The proposed legislation enhances Kiev’s draft-program rules and may come into force within weeks
Ukrainian MPs on Wednesday approved on first reading a bill that seeks to radically change military mobilization procedures in the country amid its ongoing hostilities with Russia. Kiev is experiencing an acute shortage of manpower due to frontline losses, draft-dodging and citizens fleeing abroad.
The proposed reform was initially submitted by the government in late December but MPs rejected that variant. It produced a new bill a month later, which attracted 243 votes in favor at this week’s session, comfortably exceeding the required 226-vote threshold.
MP Yaroslav Zheleznyak, who didn’t support the piece of legislation, said the parliament had two weeks to consider possible amendments. If it moves on without hindrance, the bill will likely be signed into law by President Vladimir Zelensky sometime in early March, he predicted, which would mean that the new rules would come into force in April.

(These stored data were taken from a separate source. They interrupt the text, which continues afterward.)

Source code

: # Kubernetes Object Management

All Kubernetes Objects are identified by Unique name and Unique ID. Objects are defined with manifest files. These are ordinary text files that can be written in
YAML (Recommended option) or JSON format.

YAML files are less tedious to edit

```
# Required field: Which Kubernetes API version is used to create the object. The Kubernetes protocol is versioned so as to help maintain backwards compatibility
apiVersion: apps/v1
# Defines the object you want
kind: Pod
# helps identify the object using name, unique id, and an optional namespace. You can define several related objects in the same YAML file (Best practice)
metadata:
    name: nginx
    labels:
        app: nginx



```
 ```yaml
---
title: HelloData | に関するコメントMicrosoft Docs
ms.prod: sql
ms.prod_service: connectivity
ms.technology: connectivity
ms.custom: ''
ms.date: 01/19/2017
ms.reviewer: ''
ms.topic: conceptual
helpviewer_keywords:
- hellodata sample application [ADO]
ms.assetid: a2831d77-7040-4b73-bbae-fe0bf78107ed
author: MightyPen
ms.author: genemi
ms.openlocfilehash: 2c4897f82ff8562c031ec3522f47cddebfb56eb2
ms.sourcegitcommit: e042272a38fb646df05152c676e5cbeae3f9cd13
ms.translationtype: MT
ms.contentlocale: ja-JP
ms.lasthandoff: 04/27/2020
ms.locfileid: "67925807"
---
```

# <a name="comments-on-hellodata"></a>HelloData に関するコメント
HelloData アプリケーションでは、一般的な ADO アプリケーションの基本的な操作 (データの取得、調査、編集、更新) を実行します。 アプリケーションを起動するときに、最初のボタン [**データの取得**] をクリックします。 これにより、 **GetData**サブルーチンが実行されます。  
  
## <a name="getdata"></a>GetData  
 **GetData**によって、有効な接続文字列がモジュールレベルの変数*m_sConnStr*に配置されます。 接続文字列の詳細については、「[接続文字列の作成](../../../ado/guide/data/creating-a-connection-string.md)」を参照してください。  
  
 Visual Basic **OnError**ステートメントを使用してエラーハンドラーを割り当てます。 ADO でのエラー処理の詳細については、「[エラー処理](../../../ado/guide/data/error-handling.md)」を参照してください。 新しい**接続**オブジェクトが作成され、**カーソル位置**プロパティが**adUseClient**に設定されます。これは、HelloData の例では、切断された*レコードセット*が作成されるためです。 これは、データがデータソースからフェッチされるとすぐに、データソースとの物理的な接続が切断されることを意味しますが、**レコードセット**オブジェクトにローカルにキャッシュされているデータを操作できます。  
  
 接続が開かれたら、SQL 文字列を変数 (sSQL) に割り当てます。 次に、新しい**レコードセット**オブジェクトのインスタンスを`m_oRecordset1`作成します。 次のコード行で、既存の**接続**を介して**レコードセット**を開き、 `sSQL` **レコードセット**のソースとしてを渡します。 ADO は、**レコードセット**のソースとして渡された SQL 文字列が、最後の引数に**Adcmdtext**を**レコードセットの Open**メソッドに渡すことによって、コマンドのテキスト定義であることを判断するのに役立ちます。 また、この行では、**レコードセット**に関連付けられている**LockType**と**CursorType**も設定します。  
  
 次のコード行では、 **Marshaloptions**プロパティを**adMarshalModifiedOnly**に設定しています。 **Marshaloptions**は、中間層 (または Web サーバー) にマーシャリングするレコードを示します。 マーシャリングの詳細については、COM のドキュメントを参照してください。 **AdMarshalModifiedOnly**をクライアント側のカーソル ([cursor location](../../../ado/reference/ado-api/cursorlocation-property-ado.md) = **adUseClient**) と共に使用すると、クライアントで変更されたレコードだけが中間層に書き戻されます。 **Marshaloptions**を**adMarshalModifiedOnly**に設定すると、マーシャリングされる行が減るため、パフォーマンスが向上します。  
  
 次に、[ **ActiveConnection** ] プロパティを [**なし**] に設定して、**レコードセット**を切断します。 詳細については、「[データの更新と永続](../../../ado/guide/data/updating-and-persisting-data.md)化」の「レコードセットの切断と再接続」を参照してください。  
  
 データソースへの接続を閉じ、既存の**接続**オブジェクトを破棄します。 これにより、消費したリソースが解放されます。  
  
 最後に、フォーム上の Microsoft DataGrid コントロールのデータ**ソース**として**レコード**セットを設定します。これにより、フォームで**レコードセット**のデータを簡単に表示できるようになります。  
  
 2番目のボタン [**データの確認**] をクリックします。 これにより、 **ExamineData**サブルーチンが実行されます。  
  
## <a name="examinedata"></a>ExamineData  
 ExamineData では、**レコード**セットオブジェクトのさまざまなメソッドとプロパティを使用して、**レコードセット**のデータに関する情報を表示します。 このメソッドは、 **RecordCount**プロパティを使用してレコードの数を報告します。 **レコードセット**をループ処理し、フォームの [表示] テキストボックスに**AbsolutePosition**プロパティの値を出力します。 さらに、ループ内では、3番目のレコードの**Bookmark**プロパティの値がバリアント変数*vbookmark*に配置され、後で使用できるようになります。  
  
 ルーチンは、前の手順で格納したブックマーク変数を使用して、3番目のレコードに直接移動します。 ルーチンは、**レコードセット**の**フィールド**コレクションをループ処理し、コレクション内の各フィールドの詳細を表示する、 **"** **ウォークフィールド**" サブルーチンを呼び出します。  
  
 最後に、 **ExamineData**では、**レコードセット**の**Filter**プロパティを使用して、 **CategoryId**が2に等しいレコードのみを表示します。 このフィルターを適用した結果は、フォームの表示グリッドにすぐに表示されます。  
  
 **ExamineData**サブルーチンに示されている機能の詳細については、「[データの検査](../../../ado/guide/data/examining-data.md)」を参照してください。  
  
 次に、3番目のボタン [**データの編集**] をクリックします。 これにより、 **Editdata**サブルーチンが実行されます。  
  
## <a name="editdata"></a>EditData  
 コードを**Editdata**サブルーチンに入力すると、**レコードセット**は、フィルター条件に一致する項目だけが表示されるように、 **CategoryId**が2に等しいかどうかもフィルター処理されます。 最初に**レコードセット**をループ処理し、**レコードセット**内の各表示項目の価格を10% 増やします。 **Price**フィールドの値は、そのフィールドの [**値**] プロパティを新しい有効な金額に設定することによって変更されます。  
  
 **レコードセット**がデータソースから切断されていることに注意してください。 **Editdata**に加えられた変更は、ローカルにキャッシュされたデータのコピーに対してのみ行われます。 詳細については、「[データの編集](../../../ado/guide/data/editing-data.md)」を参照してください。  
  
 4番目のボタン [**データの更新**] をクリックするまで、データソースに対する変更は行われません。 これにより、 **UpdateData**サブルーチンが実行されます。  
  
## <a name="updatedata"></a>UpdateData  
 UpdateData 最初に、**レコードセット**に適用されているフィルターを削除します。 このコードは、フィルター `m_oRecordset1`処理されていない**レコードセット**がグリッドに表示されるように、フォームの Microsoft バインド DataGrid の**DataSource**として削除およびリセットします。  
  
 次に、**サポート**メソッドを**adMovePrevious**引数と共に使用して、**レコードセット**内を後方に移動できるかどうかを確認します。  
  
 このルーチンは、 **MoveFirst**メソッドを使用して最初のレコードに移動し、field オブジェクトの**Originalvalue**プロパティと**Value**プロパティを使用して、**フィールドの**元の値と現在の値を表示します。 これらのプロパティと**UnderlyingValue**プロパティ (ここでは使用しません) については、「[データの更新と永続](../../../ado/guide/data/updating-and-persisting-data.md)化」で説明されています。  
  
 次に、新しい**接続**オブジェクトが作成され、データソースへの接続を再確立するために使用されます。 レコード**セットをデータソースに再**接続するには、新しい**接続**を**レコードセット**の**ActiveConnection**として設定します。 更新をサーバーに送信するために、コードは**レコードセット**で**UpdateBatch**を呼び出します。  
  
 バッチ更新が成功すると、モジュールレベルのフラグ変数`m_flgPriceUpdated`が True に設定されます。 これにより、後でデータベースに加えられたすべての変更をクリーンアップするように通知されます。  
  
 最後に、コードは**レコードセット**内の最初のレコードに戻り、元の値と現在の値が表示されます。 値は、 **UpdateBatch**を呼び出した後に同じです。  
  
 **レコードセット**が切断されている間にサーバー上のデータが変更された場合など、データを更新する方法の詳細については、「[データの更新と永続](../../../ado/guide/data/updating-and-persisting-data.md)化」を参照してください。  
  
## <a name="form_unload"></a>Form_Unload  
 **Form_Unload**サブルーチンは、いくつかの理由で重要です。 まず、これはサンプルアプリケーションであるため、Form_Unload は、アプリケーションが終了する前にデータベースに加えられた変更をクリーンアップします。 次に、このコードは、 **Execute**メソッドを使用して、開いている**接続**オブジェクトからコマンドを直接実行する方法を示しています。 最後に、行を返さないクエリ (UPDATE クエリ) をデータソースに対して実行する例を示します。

The bill is aimed at boosting mobilization numbers through a number of coercive measures. It would require able-bodied men to register for possible service at a special website and provides for serious penalties for anyone failing to respond to an electronic summons. Draft dodgers would face denial of government services, asset freezes and other restrictions.
Ukrainian human-rights ombudsman Dmitry Lubinets said on Tuesday that some provisions in the draft law may be unconstitutional. His office had sent a nine-page memo to the parliament’s National Security, Defense and Intelligence Committee detailing his concerns, he said on social media. MP Zheleznyak said the committee’s input was not reflected in the wording of the bill approved by his fellow MPs on Wednesday.
In his message Lubinets specified that he had reservations about giving the military the authority to restrict the right of Ukrainian citizens to leave the country and the mandated registration in the proposed e-draft service.
Kiev is reportedly seeking to mobilize as many as 500,000 people. Last December, presidential aide Mikhail Podoliak openly urged friendly Western nations to nudge Ukrainian men living abroad to return to their homeland through various measures, like denying them social benefits and residency permits.
Last year the Ukrainian military made an attempt to capture territory from Russia using Western-provided heavy weapons, but failed to score any significant successes. The Russian Ministry of Defense has estimated Ukrainian losses in January alone at more than 23,000 soldiers, and at more than 383,000 killed or wounded since the hostilities started in February 2022.
EU officials have estimated the number of Ukrainian nationals potentially eligible for military service and resident in member states at around 650,000. Kiev’s border-guard service last November put the number of people who have crossed the country’s western border illegally at some 20,000.